There are many reasons that someone might point out for wanting DevOps practices, but there is one unifying goal that many of these reasons tie to: be able to out experiment the competition. We are seeing FinTech startups taking market share away from incumbents that are over one hundred years old, by trying out new hypotheses, leveraging low cost, low risk methods. When you visit Amazon’s storefront, you may be unknowingly taking part in several A/B tests at once, determining if the color, font size, or placement of a pricing label makes you more or less likely to make a purchase. Microsoft tests new features within the Azure Portal in a phased rollout, allowing them to get fast feedback from users who opt in to early features, while avoiding frustrating more conservative users.

All three of the previous use cases can be replicated using a single robust technique, known as Feature Toggle. Feature toggles, or feature flags, have been around as a concept for quite some time, but recently there has been an explosion of feature toggle services available, including Launch Darkly, Split.Io, and services built into the major cloud providers. There is even a new programming language, Dark Lang, which takes this to a whole new level, replacing deployments completely with feature flags.

While the original use cases for feature flags were often times more manual and less fine grained, current feature toggle technologies can allow you to target new functionality to specific users based on geo-location, time of day, past behaviors, or pretty much anything you can imagine. This type of flexibility allows you to deploy new code one day, then wait until the next to release the new features for use, gradually adding more and more user load, and rolling the features back if there are undesired outcomes.

While newer feature toggle services and frameworks can make it much easier to track the usage of features, leverage different targeting strategies and automate rollouts of features, there is still a lot of work that needs to go into the development process. You need to make sure that the applications using this technique are backward compatible.
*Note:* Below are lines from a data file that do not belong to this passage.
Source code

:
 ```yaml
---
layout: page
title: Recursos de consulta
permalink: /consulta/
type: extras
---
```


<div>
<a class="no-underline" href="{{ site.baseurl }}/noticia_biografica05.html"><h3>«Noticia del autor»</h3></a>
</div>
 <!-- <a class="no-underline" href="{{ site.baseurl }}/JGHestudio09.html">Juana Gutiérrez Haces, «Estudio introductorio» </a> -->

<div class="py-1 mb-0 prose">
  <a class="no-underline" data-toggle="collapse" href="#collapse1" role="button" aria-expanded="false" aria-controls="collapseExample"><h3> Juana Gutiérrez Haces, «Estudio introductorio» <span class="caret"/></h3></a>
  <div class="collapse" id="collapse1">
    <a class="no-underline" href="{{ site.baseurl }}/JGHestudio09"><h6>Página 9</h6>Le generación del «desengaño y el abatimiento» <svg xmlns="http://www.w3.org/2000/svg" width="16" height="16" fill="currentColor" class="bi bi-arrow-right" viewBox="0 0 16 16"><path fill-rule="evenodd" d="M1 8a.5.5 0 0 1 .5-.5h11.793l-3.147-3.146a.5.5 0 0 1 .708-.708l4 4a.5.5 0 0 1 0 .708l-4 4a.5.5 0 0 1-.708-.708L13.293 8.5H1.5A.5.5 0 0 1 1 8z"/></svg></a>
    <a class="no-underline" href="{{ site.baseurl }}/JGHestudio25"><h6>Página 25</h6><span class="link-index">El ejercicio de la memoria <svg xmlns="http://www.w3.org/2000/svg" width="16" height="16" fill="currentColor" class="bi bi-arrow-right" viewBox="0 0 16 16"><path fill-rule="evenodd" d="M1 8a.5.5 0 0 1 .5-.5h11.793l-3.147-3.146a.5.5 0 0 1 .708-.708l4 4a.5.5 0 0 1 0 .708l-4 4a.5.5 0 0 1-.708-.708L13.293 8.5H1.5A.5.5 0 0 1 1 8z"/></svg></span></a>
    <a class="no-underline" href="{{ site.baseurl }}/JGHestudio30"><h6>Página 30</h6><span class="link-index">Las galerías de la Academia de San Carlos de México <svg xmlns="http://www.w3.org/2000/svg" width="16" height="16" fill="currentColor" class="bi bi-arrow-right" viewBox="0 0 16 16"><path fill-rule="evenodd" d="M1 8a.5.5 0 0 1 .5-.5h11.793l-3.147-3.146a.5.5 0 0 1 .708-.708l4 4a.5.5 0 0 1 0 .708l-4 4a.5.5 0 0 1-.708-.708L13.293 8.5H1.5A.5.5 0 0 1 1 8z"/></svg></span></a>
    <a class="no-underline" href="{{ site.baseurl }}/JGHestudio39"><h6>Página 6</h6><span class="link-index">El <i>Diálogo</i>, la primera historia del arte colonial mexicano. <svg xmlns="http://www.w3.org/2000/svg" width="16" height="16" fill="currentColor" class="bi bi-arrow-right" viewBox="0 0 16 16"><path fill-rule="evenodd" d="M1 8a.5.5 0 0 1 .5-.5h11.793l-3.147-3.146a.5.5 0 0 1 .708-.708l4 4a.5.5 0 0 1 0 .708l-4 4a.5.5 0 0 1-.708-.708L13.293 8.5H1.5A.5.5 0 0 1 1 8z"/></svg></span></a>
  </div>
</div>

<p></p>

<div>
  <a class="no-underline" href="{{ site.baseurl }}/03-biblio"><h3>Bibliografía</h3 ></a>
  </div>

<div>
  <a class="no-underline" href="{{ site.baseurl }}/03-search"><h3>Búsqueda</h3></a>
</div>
You may need to account for multiple versions of your software running at once.

If the use of feature toggle is something that you would like to learn more about, then I invite you to come to the Lansing DevOps Meetup on Tuesday, December 3rd, 2019, where Heidi Waterhouse, Developer Advocate at Launch Darkly will be giving “An Introduction to Feature Toggle”. You can register at https://www.meetup.com/Lansing-DevOps-Meetup/events/263926846/

About the author:

Brendon is a DevOps Platform Engineer at the Delta Dental, building internal enterprise clouds. You can find Brendon in the Lansing Codes Slack, at the Lansing DevOps Meetup the first Tuesday of each month, and you can follow his blog at

https://www.digestibledevops.com/.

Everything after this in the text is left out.